In the entries below, find each line where the word "constexpr" appears and give only the total count of such lines.

Pictures paired with source code:
|---|

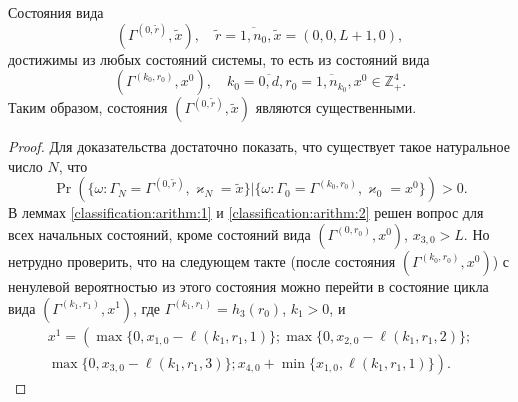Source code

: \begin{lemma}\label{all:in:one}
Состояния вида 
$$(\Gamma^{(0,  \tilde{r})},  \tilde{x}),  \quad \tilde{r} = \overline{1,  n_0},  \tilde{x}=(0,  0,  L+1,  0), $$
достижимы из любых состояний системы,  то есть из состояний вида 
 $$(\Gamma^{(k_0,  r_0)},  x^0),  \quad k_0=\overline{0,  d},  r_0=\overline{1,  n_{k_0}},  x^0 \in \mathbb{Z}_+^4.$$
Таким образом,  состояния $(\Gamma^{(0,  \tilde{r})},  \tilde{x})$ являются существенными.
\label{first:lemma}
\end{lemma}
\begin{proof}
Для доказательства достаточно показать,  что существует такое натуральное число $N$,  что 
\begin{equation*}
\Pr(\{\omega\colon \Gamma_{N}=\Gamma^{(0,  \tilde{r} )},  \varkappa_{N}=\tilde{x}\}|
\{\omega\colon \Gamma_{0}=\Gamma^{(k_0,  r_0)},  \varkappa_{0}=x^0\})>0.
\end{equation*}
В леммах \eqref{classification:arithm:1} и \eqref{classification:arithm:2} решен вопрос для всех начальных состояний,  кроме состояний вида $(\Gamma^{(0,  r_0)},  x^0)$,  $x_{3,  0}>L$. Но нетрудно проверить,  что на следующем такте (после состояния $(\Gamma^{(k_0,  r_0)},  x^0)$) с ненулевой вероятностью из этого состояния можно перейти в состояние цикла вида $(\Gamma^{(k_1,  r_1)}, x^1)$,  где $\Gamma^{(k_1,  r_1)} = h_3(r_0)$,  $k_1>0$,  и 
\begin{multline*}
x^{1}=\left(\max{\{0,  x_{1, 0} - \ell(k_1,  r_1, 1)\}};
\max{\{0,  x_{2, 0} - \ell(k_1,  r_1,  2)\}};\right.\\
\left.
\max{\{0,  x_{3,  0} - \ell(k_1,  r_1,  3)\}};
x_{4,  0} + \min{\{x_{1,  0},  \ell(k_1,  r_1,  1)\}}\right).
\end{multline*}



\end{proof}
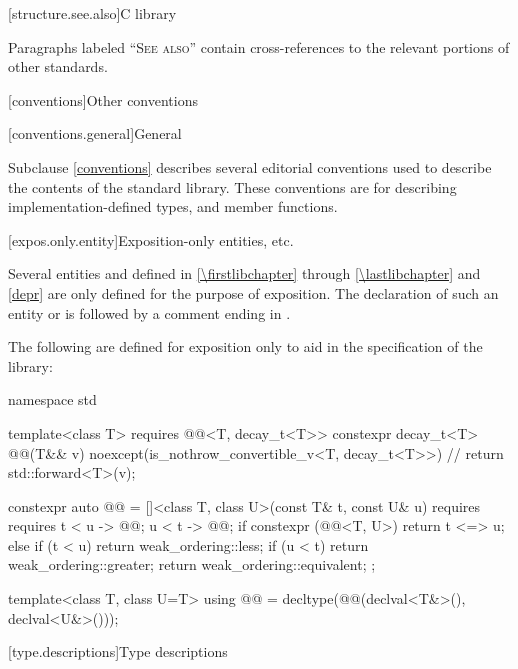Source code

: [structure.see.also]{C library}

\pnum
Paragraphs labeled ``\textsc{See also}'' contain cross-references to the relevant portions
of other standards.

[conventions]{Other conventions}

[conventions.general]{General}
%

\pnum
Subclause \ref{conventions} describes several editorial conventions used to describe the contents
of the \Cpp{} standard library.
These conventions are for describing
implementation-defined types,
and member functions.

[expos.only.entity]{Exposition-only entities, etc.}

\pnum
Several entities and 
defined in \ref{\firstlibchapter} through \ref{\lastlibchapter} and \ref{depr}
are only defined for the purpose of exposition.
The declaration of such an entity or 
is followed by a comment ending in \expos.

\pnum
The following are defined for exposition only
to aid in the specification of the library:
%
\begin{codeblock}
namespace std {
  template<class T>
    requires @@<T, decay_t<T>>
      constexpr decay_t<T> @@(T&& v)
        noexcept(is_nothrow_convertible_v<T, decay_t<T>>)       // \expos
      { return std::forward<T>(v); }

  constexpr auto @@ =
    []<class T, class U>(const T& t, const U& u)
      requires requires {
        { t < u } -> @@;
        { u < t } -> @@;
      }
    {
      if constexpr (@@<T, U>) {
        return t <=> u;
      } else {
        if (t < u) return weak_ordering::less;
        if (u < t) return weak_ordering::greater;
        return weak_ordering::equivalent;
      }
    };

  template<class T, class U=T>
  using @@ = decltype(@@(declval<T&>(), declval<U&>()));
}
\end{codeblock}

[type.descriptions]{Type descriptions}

|---|

EXERCISE SOLUTION: 3